Happy Summer!

This weekend is the unofficial start of summer, and maybe a return to normalness? Normality? Normalcy? We should be able to host backyard BBQs, maskless even, attend well-spaced parades (?), and possibly head to the pool, if they’re opening where you are.  Baseball is back. Beach volleyball is allowed. What makes your summer normal?

Warren G. Harding campaigned on a “A return to Normalcy” after WWI and the 1918 Pandemic.

People all over the United States were shocked A) that he thought a quick retreat to the past would be the fix for an irreversibly changed world, and B) that he coined the word normalcy and used it with impunity.

His two big mistakes were, his ideals could not be sustained bec the world had moved on, and that the pandemic wasn’t done with us or the world.

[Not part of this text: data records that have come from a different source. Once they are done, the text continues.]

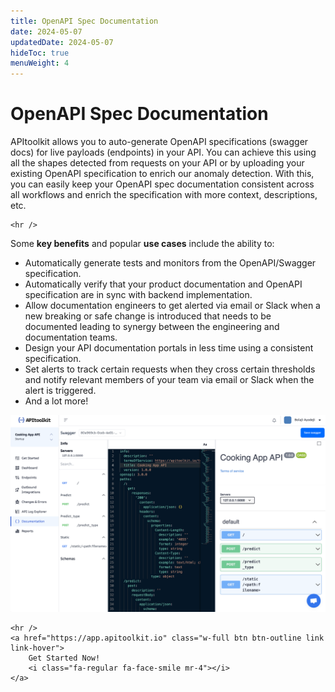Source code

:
 ```yaml
---
title: OpenAPI Spec Documentation
date: 2024-05-07
updatedDate: 2024-05-07
hideToc: true
menuWeight: 4
---
```


# OpenAPI Spec Documentation

APItoolkit allows you to auto-generate OpenAPI specifications (swagger docs) for live payloads (endpoints) in your API. You can achieve this using all the shapes detected from requests on your API or by uploading your existing OpenAPI specification to enrich our anomaly detection. With this, you can easily keep your OpenAPI spec documentation consistent across all workflows and enrich the specification with more context, descriptions, etc.

```=html
<hr />
```

Some **key benefits** and popular **use cases** include the ability to:

- Automatically generate tests and monitors from the OpenAPI/Swagger specification.
- Automatically verify that your product documentation and OpenAPI specification are in sync with backend implementation.
- Allow documentation engineers to get alerted via email or Slack when a new breaking or safe change is introduced that needs to be documented leading to synergy between the engineering and documentation teams.
- Design your API documentation portals in less time using a consistent specification.
- Set alerts to track certain requests when they cross certain thresholds and notify relevant members of your team via email or Slack when the alert is triggered.
- And a lot more!

![Screenshot of APItoolkit dashboard](/docs/dashboard/dashboard-pages/openapi-docs/screen.png)

```=html
<hr />
<a href="https://app.apitoolkit.io" class="w-full btn btn-outline link link-hover">
    Get Started Now!
    <i class="fa-regular fa-face-smile mr-4"></i>
</a>
```
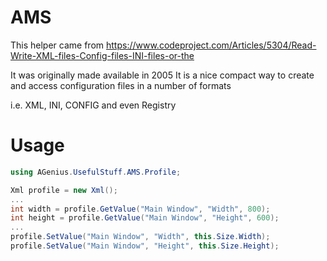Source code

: ﻿# AMS

This helper came from https://www.codeproject.com/Articles/5304/Read-Write-XML-files-Config-files-INI-files-or-the

It was originally made available in 2005 It is a nice compact way to create and access configuration files in a number of formats

i.e. XML, INI, CONFIG and even Registry

# Usage

```c#
using AGenius.UsefulStuff.AMS.Profile;

Xml profile = new Xml();
...
int width = profile.GetValue("Main Window", "Width", 800);
int height = profile.GetValue("Main Window", "Height", 600);
...
profile.SetValue("Main Window", "Width", this.Size.Width);
profile.SetValue("Main Window", "Height", this.Size.Height);
```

It surged again in the winters of 1919, and 1920.

But the thing that captured headlines and heated debate was the word: normalcy. It was, people insisted, a non-existent word. A New Orleans States columnist wrote “The friends of Senator Harding are defending his language now by saying that “normalcy” is a perfectly good word. Well, so is jackasstical, when applied to fantastic verbiage.” You gotta love writers – focused on what’s important.

Here we are over 100 years later, and we want normalcy. And for many of us, that includes beach reading, and summer workshops and writing.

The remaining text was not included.